The data are to be restated in full, exactly as presented.

-*-*-

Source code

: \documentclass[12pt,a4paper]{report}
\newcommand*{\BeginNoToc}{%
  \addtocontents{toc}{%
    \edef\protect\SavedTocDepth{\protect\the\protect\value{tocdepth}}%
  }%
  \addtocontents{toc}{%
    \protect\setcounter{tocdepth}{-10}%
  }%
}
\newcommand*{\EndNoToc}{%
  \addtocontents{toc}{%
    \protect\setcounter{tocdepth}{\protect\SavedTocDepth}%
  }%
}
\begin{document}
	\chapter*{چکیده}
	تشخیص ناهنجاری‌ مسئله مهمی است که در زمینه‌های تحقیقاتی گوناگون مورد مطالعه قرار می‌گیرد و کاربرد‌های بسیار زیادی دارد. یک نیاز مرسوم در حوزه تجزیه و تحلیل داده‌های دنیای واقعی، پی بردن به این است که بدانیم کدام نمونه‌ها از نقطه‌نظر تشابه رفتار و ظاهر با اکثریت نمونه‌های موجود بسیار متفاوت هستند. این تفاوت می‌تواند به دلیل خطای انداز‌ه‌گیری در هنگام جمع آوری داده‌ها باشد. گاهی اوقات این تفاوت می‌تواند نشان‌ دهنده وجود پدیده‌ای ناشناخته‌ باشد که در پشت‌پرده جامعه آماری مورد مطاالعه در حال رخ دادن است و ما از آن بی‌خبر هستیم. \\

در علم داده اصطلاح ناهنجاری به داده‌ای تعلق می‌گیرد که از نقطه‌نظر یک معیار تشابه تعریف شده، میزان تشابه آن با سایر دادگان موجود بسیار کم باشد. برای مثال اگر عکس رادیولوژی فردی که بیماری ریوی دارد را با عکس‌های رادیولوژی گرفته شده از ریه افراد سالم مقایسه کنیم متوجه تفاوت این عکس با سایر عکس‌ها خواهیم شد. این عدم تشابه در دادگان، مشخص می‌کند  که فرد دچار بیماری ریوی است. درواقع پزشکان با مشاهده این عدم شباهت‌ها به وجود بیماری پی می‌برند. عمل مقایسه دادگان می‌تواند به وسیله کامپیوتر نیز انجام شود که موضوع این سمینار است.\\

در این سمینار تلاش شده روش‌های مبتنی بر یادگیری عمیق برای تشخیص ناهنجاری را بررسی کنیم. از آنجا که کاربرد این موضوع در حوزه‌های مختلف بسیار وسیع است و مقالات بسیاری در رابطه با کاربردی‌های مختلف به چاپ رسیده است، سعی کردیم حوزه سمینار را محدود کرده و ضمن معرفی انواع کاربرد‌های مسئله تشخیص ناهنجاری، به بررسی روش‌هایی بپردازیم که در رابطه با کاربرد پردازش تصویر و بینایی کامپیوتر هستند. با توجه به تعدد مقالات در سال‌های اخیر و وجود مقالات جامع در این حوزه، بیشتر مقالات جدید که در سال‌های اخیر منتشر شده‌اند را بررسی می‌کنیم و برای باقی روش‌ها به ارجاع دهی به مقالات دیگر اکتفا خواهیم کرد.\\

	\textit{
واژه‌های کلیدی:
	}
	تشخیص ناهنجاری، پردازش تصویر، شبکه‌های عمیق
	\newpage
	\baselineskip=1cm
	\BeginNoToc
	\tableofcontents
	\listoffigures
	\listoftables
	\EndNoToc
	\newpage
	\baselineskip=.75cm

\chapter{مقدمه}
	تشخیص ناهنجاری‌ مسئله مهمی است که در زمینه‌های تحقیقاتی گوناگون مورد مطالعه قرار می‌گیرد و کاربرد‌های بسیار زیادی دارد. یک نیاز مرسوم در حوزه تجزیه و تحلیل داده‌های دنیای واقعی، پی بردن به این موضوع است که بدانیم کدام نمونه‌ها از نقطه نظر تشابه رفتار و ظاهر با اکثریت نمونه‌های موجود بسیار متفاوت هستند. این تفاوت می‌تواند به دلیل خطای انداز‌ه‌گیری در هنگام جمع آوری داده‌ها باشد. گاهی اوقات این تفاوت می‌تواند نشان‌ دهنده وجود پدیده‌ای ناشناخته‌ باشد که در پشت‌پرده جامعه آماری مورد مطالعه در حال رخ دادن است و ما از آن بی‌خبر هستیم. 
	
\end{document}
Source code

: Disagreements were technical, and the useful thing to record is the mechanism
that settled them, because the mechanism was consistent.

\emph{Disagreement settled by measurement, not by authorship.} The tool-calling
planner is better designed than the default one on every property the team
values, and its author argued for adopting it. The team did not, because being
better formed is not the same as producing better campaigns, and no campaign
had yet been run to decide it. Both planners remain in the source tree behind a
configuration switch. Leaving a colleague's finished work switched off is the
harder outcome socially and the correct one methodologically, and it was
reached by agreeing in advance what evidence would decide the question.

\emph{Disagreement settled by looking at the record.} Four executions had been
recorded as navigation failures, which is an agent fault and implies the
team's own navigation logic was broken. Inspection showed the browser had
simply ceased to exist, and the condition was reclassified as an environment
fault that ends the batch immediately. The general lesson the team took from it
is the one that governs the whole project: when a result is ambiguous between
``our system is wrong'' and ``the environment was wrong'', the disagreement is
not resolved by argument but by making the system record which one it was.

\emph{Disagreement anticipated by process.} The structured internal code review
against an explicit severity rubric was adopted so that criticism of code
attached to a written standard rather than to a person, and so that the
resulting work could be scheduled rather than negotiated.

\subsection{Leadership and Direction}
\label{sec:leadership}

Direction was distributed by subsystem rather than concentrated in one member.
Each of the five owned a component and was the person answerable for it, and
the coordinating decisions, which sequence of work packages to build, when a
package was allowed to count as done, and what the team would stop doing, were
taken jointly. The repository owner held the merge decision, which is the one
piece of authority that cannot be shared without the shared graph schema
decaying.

-*-*-

## EXERCISE OUTPUT
Source code

: \documentclass[12pt,a4paper]{report}
\newcommand*{\BeginNoToc}{%
  \addtocontents{toc}{%
    \edef\protect\SavedTocDepth{\protect\the\protect\value{tocdepth}}%
  }%
  \addtocontents{toc}{%
    \protect\setcounter{tocdepth}{-10}%
  }%
}
\newcommand*{\EndNoToc}{%
  \addtocontents{toc}{%
    \protect\setcounter{tocdepth}{\protect\SavedTocDepth}%
  }%
}
\begin{document}
	\chapter*{چکیده}
	تشخیص ناهنجاری‌ مسئله مهمی است که در زمینه‌های تحقیقاتی گوناگون مورد مطالعه قرار می‌گیرد و کاربرد‌های بسیار زیادی دارد. یک نیاز مرسوم در حوزه تجزیه و تحلیل داده‌های دنیای واقعی، پی بردن به این است که بدانیم کدام نمونه‌ها از نقطه‌نظر تشابه رفتار و ظاهر با اکثریت نمونه‌های موجود بسیار متفاوت هستند. این تفاوت می‌تواند به دلیل خطای انداز‌ه‌گیری در هنگام جمع آوری داده‌ها باشد. گاهی اوقات این تفاوت می‌تواند نشان‌ دهنده وجود پدیده‌ای ناشناخته‌ باشد که در پشت‌پرده جامعه آماری مورد مطاالعه در حال رخ دادن است و ما از آن بی‌خبر هستیم. \\

در علم داده اصطلاح ناهنجاری به داده‌ای تعلق می‌گیرد که از نقطه‌نظر یک معیار تشابه تعریف شده، میزان تشابه آن با سایر دادگان موجود بسیار کم باشد. برای مثال اگر عکس رادیولوژی فردی که بیماری ریوی دارد را با عکس‌های رادیولوژی گرفته شده از ریه افراد سالم مقایسه کنیم متوجه تفاوت این عکس با سایر عکس‌ها خواهیم شد. این عدم تشابه در دادگان، مشخص می‌کند  که فرد دچار بیماری ریوی است. درواقع پزشکان با مشاهده این عدم شباهت‌ها به وجود بیماری پی می‌برند. عمل مقایسه دادگان می‌تواند به وسیله کامپیوتر نیز انجام شود که موضوع این سمینار است.\\

در این سمینار تلاش شده روش‌های مبتنی بر یادگیری عمیق برای تشخیص ناهنجاری را بررسی کنیم. از آنجا که کاربرد این موضوع در حوزه‌های مختلف بسیار وسیع است و مقالات بسیاری در رابطه با کاربردی‌های مختلف به چاپ رسیده است، سعی کردیم حوزه سمینار را محدود کرده و ضمن معرفی انواع کاربرد‌های مسئله تشخیص ناهنجاری، به بررسی روش‌هایی بپردازیم که در رابطه با کاربرد پردازش تصویر و بینایی کامپیوتر هستند. با توجه به تعدد مقالات در سال‌های اخیر و وجود مقالات جامع در این حوزه، بیشتر مقالات جدید که در سال‌های اخیر منتشر شده‌اند را بررسی می‌کنیم و برای باقی روش‌ها به ارجاع دهی به مقالات دیگر اکتفا خواهیم کرد.\\

	\textit{
واژه‌های کلیدی:
	}
	تشخیص ناهنجاری، پردازش تصویر، شبکه‌های عمیق
	\newpage
	\baselineskip=1cm
	\BeginNoToc
	\tableofcontents
	\listoffigures
	\listoftables
	\EndNoToc
	\newpage
	\baselineskip=.75cm

\chapter{مقدمه}
	تشخیص ناهنجاری‌ مسئله مهمی است که در زمینه‌های تحقیقاتی گوناگون مورد مطالعه قرار می‌گیرد و کاربرد‌های بسیار زیادی دارد. یک نیاز مرسوم در حوزه تجزیه و تحلیل داده‌های دنیای واقعی، پی بردن به این موضوع است که بدانیم کدام نمونه‌ها از نقطه نظر تشابه رفتار و ظاهر با اکثریت نمونه‌های موجود بسیار متفاوت هستند. این تفاوت می‌تواند به دلیل خطای انداز‌ه‌گیری در هنگام جمع آوری داده‌ها باشد. گاهی اوقات این تفاوت می‌تواند نشان‌ دهنده وجود پدیده‌ای ناشناخته‌ باشد که در پشت‌پرده جامعه آماری مورد مطالعه در حال رخ دادن است و ما از آن بی‌خبر هستیم. 
	
\end{document}
Source code

: Disagreements were technical, and the useful thing to record is the mechanism
that settled them, because the mechanism was consistent.

\emph{Disagreement settled by measurement, not by authorship.} The tool-calling
planner is better designed than the default one on every property the team
values, and its author argued for adopting it. The team did not, because being
better formed is not the same as producing better campaigns, and no campaign
had yet been run to decide it. Both planners remain in the source tree behind a
configuration switch. Leaving a colleague's finished work switched off is the
harder outcome socially and the correct one methodologically, and it was
reached by agreeing in advance what evidence would decide the question.

\emph{Disagreement settled by looking at the record.} Four executions had been
recorded as navigation failures, which is an agent fault and implies the
team's own navigation logic was broken. Inspection showed the browser had
simply ceased to exist, and the condition was reclassified as an environment
fault that ends the batch immediately. The general lesson the team took from it
is the one that governs the whole project: when a result is ambiguous between
``our system is wrong'' and ``the environment was wrong'', the disagreement is
not resolved by argument but by making the system record which one it was.

\emph{Disagreement anticipated by process.} The structured internal code review
against an explicit severity rubric was adopted so that criticism of code
attached to a written standard rather than to a person, and so that the
resulting work could be scheduled rather than negotiated.

\subsection{Leadership and Direction}
\label{sec:leadership}

Direction was distributed by subsystem rather than concentrated in one member.
Each of the five owned a component and was the person answerable for it, and
the coordinating decisions, which sequence of work packages to build, when a
package was allowed to count as done, and what the team would stop doing, were
taken jointly. The repository owner held the merge decision, which is the one
piece of authority that cannot be shared without the shared graph schema
decaying.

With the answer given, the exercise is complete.